Abundant evidence indicates that chromosomal inversions are key genomic factors in eco‐evolutionary processes because of their multifarious impacts on genome structure, recombination, and regulation (Hoffmann and Rieseberg 2008; Wellenreuther and Bernatchez 2018). However, few studies have made progress toward dissecting the mechanistic pathways that enable inversions to shape evolutionary trajectories. Using a transcriptomic approach in the seaweed fly Coelopa frigida revealed that the impact of Cf‐Inv(1) was conditional and differed between males, females, and larvae. Males showed a stronger effect of Cf‐Inv(1) than females. Overall, most of the differentially expressed genes were cis‐regulated for karyotype, but not for sex effects.
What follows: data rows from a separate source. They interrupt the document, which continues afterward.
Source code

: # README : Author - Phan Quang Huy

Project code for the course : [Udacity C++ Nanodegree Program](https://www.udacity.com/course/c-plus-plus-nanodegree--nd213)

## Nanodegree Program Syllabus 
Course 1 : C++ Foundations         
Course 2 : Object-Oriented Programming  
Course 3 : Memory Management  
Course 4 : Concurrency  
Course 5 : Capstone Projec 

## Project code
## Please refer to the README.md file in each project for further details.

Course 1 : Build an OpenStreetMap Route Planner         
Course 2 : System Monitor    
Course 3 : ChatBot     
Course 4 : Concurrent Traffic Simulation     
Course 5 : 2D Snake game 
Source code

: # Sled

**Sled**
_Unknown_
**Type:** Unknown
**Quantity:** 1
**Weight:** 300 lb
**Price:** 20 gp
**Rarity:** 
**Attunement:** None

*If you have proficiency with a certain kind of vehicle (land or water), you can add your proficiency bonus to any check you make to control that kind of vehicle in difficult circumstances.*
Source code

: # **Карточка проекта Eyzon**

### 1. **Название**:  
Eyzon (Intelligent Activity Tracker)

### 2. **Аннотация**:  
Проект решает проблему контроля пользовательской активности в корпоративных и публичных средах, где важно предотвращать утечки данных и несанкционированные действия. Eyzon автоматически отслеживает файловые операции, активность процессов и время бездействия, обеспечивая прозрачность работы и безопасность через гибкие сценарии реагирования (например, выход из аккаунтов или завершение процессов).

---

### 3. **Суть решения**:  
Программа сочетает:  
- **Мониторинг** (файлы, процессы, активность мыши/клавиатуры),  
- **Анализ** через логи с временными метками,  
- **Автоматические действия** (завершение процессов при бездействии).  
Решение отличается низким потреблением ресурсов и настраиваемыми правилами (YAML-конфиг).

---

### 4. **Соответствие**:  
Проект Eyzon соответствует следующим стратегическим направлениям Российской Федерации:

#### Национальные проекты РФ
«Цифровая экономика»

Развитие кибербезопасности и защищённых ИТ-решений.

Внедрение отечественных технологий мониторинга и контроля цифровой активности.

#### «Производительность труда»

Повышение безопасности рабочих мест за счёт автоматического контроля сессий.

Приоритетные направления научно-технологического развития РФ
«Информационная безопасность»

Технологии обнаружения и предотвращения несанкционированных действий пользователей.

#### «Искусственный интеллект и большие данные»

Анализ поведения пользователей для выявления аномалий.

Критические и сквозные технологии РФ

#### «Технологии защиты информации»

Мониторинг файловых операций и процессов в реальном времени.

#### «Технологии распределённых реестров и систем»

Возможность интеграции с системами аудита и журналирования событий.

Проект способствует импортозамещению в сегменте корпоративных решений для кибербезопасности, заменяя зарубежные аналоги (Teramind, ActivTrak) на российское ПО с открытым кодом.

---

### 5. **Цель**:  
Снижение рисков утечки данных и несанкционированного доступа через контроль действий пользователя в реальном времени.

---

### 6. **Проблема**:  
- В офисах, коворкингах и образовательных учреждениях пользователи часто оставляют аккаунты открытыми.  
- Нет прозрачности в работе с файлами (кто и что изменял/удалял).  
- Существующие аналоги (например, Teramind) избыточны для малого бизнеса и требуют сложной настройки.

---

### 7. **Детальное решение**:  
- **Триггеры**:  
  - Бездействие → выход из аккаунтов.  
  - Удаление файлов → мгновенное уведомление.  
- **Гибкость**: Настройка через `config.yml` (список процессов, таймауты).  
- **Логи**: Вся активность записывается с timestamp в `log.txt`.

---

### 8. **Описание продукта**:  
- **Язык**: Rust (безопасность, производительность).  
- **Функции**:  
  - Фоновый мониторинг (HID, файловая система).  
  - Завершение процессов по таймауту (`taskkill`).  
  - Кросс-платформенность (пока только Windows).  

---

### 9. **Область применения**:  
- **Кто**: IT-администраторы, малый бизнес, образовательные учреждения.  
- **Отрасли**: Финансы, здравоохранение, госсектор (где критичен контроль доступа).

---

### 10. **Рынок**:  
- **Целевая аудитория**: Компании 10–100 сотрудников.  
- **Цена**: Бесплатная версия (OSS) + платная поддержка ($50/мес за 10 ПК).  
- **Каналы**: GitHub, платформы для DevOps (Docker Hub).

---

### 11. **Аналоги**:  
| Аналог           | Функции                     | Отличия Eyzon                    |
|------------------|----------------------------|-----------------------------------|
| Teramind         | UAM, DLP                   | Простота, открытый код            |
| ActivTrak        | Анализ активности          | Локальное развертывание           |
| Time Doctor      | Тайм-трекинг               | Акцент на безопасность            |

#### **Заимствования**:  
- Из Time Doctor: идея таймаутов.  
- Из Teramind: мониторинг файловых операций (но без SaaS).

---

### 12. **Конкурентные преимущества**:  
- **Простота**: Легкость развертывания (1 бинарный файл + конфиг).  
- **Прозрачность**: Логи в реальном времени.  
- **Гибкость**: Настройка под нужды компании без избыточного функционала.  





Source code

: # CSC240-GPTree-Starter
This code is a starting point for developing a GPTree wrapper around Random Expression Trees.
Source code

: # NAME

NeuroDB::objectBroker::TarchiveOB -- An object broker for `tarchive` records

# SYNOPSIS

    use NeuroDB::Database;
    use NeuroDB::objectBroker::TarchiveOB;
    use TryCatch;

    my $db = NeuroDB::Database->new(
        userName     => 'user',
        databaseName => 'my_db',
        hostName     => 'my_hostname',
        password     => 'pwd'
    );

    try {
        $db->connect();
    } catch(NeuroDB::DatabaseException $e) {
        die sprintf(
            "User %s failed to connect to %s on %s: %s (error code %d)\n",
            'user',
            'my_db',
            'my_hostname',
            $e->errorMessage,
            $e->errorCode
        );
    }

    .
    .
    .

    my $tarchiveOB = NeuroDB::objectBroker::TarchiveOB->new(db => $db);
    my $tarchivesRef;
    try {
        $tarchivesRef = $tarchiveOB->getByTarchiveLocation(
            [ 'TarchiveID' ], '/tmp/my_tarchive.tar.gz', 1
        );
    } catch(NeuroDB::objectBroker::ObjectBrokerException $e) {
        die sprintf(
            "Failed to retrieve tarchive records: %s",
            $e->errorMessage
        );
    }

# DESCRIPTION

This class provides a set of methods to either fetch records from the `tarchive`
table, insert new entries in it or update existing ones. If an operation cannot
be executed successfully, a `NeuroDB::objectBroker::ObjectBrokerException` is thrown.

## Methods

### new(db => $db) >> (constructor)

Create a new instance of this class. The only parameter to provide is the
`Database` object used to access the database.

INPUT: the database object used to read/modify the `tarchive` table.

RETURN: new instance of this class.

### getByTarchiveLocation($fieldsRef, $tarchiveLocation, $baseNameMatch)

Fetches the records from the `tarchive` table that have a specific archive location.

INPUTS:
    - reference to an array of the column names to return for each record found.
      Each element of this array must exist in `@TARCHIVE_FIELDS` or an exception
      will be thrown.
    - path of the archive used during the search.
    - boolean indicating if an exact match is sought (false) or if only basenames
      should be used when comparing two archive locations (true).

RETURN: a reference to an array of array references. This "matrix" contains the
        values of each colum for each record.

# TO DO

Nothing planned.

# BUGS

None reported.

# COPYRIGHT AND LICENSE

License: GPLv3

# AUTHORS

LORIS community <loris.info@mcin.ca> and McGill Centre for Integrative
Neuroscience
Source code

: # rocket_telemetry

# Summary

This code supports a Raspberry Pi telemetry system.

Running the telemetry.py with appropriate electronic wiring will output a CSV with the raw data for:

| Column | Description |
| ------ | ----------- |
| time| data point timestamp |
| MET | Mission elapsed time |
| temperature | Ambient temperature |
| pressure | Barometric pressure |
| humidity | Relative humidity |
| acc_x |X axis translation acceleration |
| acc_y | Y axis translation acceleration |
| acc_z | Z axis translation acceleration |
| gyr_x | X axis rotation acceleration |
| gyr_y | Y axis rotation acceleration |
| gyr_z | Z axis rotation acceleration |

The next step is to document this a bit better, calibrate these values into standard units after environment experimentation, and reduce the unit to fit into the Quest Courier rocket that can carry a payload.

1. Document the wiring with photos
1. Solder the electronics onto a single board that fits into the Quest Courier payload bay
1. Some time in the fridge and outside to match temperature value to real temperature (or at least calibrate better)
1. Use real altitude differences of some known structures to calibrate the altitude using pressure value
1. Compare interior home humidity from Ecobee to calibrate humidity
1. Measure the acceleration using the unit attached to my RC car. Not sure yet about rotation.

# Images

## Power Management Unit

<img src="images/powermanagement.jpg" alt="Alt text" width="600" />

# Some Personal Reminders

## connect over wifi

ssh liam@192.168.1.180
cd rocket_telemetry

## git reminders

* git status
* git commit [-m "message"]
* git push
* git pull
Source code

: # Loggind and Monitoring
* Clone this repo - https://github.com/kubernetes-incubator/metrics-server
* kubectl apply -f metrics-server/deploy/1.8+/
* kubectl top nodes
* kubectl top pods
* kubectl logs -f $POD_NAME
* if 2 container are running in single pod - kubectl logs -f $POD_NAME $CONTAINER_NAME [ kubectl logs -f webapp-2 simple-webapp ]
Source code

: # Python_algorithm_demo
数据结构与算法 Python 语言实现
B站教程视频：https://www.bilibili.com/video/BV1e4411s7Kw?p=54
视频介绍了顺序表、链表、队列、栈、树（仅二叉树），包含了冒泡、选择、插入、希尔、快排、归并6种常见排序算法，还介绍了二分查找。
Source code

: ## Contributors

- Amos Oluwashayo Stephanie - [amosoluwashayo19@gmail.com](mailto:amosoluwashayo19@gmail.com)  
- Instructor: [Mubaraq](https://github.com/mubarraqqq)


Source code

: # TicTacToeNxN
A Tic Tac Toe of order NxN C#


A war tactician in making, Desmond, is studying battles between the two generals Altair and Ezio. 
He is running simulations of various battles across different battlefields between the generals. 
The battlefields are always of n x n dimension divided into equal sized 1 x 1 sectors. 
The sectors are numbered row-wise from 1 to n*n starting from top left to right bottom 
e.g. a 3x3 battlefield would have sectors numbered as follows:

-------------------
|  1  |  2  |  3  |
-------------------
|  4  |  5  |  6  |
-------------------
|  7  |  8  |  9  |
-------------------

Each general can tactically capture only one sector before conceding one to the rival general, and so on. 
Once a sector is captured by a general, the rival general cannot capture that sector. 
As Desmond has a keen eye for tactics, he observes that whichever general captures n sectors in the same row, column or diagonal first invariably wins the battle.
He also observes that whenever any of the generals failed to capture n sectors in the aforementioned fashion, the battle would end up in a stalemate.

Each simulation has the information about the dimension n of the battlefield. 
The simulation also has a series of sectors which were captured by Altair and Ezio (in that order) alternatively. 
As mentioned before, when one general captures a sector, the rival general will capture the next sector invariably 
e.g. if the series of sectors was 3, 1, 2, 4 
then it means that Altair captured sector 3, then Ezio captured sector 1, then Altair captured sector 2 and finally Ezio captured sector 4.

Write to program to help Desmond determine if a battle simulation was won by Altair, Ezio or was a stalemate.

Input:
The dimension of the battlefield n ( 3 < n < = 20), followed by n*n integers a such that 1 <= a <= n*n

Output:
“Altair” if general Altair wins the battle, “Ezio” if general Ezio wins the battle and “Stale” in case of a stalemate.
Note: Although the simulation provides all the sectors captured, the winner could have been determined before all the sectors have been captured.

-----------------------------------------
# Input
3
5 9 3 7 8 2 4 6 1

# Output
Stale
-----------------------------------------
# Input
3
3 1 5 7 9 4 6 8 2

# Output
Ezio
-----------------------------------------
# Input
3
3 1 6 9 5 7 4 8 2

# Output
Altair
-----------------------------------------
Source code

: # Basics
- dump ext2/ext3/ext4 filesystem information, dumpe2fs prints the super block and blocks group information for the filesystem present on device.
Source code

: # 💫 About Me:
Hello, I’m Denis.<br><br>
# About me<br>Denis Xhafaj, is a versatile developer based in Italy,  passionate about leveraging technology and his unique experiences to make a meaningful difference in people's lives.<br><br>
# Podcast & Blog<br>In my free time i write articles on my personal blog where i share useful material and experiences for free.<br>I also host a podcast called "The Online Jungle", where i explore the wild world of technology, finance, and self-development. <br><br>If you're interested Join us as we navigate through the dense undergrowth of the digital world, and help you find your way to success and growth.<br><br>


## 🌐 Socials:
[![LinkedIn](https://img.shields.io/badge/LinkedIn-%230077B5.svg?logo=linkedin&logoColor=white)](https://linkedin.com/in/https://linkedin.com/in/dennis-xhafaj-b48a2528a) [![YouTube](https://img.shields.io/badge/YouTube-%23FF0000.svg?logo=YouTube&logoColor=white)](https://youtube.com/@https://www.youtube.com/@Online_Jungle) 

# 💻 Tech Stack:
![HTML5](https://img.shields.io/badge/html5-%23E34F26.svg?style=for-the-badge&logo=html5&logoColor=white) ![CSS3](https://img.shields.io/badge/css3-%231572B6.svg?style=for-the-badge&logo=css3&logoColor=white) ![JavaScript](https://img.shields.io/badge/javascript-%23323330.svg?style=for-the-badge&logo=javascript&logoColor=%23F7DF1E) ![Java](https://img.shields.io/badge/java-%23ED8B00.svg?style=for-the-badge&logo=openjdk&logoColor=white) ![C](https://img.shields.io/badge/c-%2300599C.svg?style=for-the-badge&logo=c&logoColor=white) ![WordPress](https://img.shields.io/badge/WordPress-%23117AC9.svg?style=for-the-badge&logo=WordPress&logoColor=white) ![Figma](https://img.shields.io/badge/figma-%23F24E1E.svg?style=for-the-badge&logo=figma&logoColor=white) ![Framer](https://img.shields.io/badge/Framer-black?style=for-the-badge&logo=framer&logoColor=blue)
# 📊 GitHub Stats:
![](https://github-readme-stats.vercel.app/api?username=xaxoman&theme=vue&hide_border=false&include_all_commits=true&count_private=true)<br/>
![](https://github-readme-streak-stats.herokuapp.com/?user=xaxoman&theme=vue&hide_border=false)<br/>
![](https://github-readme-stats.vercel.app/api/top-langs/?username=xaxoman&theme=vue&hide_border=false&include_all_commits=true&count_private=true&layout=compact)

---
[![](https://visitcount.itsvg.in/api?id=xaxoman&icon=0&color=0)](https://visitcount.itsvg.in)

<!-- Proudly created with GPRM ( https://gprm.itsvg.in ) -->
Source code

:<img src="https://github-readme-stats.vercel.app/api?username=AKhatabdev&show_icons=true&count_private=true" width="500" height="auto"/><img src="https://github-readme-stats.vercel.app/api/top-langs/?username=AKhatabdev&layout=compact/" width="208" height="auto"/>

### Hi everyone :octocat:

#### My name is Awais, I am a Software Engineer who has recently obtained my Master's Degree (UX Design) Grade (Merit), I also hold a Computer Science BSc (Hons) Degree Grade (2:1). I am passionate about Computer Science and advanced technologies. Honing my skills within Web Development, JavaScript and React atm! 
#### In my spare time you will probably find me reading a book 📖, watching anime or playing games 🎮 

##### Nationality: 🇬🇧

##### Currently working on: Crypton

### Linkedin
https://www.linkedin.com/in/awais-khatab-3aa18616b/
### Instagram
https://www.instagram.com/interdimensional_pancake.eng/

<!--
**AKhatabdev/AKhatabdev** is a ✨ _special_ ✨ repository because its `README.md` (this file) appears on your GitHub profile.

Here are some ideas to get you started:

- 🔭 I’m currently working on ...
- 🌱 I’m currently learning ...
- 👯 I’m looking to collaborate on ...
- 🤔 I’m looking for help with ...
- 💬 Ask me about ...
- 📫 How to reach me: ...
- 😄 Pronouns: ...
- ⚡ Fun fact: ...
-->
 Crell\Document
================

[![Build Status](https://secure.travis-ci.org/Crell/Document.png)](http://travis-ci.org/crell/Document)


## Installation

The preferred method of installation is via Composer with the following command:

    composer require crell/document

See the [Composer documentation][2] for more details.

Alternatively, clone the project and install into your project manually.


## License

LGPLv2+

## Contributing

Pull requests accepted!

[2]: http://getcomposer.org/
We found little evidence to implicate the breakpoints themselves or subsequent chromatin changes underlie these patterns, indicating that linked variation is likely the major cause of the observed expression differences. Interestingly, genes where the effect of Cf‐Inv(1) was more constant were more likely to be cis‐regulated than genes whose differential expression was conditional. These results suggest that trans‐regulation may be important for conditional gene expression in inversions. Combining our results with genomic data uncovered candidate variants in the inversion that may underlie mechanistic pathways that determine critical phenotypes in particular the cessation of larval feeding. Overall, our results highlight the complex effects of inversion polymorphisms on gene expression across contexts and the benefit of combining transcriptomic and genomic approaches in the study of inversions.

Methods

REARING AND CROSSES

Larvae of C. frigida for breeding were collected from the field in April/May 2017 from Skeie, Norway (58.69733, 5.54083), Østhassel, Norway (58.07068, 6.64346), Ystad, Sweden (55.425, 13.77254), and Smygehuk, Sweden (55.33715, 13.35963). Larvae were also collected from Skadbergsanden, Norway (58.45675, 5.91407) in June 2016. See Figure 1A for all sampling locations. All larvae were brought back live to the Tjärnö Marine Laboratory in Strömstad, Sweden where they were raised to adulthood at 25°C. We generated an αα line from Skeie and a ββ line from each population (see the Supporting Information for details). Six days after the creation of these lines, two replicates of three larvae each from each line were flash frozen in liquid nitrogen and stored at −80°C until extraction. Larvae were always stored as groups of three henceforth referred to as larval pools. The adults that emerged from these lines were used to make subsequent crosses within and between karyotypes and populations to generate αβ and ββ larvae (see Table S7 for the crossing scheme). Adults were then flash frozen individually in liquid nitrogen and stored at −80°C until extraction. All experimental crosses were set up in a 50‐ml tube with a sponge for aeration and 4 g Saccharina latissima and 2 g Fucus spp. Six days after the creation of these crosses, one larval pool from each cross was flash frozen in liquid nitrogen and stored at −80°C until extraction. All larval pools and adults were processed at the same time of day (±1 h) to reduce variation. We were able to get larval pools from two successful crosses per cross type. We also generated an ontogeny series to ensure a comprehensive transcriptome (see Note in the Supporting Information).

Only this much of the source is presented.